GIVEN RECORDS
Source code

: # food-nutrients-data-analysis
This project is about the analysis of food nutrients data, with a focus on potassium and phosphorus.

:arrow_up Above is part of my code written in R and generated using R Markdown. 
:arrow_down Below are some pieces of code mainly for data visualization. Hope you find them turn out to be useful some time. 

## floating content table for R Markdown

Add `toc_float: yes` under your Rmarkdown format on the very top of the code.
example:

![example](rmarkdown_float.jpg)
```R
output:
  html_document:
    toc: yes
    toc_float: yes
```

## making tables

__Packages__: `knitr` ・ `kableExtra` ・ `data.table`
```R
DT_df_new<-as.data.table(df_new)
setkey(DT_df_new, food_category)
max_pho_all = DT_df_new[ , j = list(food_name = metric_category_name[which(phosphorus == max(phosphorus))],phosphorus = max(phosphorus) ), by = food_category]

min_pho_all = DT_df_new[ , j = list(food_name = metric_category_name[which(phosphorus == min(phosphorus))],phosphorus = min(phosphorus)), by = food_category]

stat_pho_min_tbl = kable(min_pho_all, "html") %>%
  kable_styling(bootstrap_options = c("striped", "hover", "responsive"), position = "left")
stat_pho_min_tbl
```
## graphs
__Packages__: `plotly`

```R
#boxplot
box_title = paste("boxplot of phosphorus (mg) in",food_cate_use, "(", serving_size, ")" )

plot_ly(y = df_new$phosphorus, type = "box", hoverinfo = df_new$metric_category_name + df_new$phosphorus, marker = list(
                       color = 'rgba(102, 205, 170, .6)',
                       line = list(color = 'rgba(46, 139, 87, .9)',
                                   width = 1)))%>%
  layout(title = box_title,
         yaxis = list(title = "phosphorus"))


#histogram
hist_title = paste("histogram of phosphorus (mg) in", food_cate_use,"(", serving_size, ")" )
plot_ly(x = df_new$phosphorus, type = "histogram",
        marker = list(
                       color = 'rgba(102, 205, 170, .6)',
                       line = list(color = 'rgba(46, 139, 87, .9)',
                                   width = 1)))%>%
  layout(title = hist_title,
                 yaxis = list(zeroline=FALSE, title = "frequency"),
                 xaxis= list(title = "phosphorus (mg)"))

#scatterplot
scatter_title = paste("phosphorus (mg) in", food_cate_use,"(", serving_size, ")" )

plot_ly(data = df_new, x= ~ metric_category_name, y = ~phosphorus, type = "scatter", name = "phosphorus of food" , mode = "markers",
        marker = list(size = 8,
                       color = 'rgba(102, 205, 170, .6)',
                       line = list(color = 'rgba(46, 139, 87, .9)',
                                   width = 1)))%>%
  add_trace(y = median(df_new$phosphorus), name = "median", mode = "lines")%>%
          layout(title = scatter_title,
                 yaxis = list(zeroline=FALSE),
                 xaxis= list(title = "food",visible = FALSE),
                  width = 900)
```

EXERCISE
Each line in the records above with "type" must be returned.

EXPECTED OUTPUT
plot_ly(y = df_new$phosphorus, type = "box", hoverinfo = df_new$metric_category_name + df_new$phosphorus, marker = list(
plot_ly(x = df_new$phosphorus, type = "histogram",
plot_ly(data = df_new, x= ~ metric_category_name, y = ~phosphorus, type = "scatter", name = "phosphorus of food" , mode = "markers",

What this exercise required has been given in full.